**TO DO**
Each line from the one containing "numerical values. All" through the end of the data is to be written out exactly, and nothing more.

——

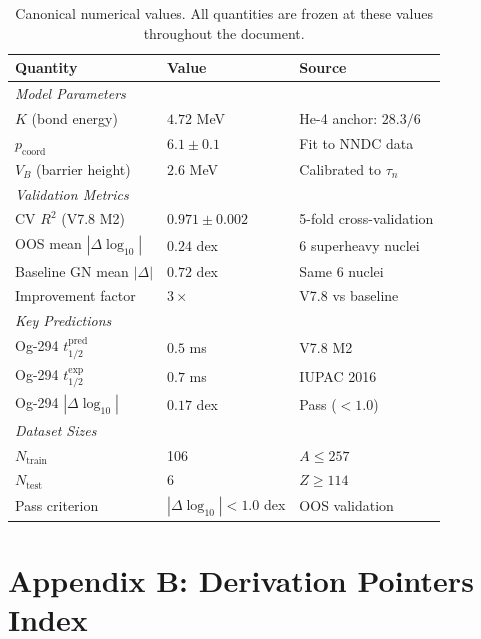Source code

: \documentclass[11pt,a4paper]{article}
\begin{document}
\begin{table}[h]
\centering
\begin{tabular}{lll}
\toprule
\textbf{Quantity} & \textbf{Value} & \textbf{Source} \\
\midrule
\multicolumn{3}{l}{\textit{Model Parameters}} \\
$K$ (bond energy) & $4.72$ MeV & He-4 anchor: $28.3/6$ \\
$p_{\mathrm{coord}}$ & $6.1 \pm 0.1$ & Fit to NNDC data \\
$V_B$ (barrier height) & $2.6$ MeV & Calibrated to $\tau_n$ \\
\midrule
\multicolumn{3}{l}{\textit{Validation Metrics}} \\
CV $R^2$ (V7.8 M2) & $0.971 \pm 0.002$ & 5-fold cross-validation \\
OOS mean $|\Delta\log_{10}|$ & $0.24$ dex & 6 superheavy nuclei \\
Baseline GN mean $|\Delta|$ & $0.72$ dex & Same 6 nuclei \\
Improvement factor & $3\times$ & V7.8 vs baseline \\
\midrule
\multicolumn{3}{l}{\textit{Key Predictions}} \\
Og-294 $t_{1/2}^{\text{pred}}$ & $0.5$ ms & V7.8 M2 \\
Og-294 $t_{1/2}^{\text{exp}}$ & $0.7$ ms & IUPAC 2016 \\
Og-294 $|\Delta\log_{10}|$ & $0.17$ dex & Pass ($<1.0$) \\
\midrule
\multicolumn{3}{l}{\textit{Dataset Sizes}} \\
$N_{\text{train}}$ & 106 & $A \leq 257$ \\
$N_{\text{test}}$ & 6 & $Z \geq 114$ \\
Pass criterion & $|\Delta\log_{10}| < 1.0$ dex & OOS validation \\
\bottomrule
\end{tabular}
\caption{Canonical numerical values. All quantities are frozen at these values throughout the document.}
\label{tab:numbers_registry}
\end{table}

\section{Appendix B: Derivation Pointers Index}
\label{app:pointers}
\end{document}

——

**RESULT BELOW**
\caption{Canonical numerical values. All quantities are frozen at these values throughout the document.}
\label{tab:numbers_registry}
\end{table}

\section{Appendix B: Derivation Pointers Index}
\label{app:pointers}
\end{document}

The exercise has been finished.